╔══
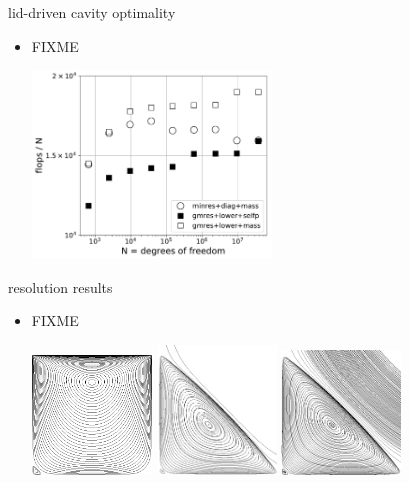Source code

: \documentclass[10pt,hyperref,dvipsnames]{beamer}
\begin{document}
\begin{frame}{lid-driven cavity optimality}

\begin{itemize}
\item FIXME
\begin{center}
\includegraphics[width=0.5\textwidth]{figs/stokesopt-work.pdf}
\end{center}
\end{itemize}
\end{frame}


\begin{frame}{resolution results}

\begin{itemize}
\item FIXME
\begin{center}
\includegraphics[width=0.25\textwidth]{figs/eddies1.png} \qquad \includegraphics[width=0.25\textwidth]{figs/eddies2.png} \qquad \includegraphics[width=0.25\textwidth]{figs/eddies3.png}
\end{center}
\end{itemize}
\end{frame}
\end{document}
╚══
- Work item: Only the lines with "figs" are needed; find them in the records and copy each one.

- Solution to this exercise:
\includegraphics[width=0.5\textwidth]{figs/stokesopt-work.pdf}
\includegraphics[width=0.25\textwidth]{figs/eddies1.png} \qquad \includegraphics[width=0.25\textwidth]{figs/eddies2.png} \qquad \includegraphics[width=0.25\textwidth]{figs/eddies3.png}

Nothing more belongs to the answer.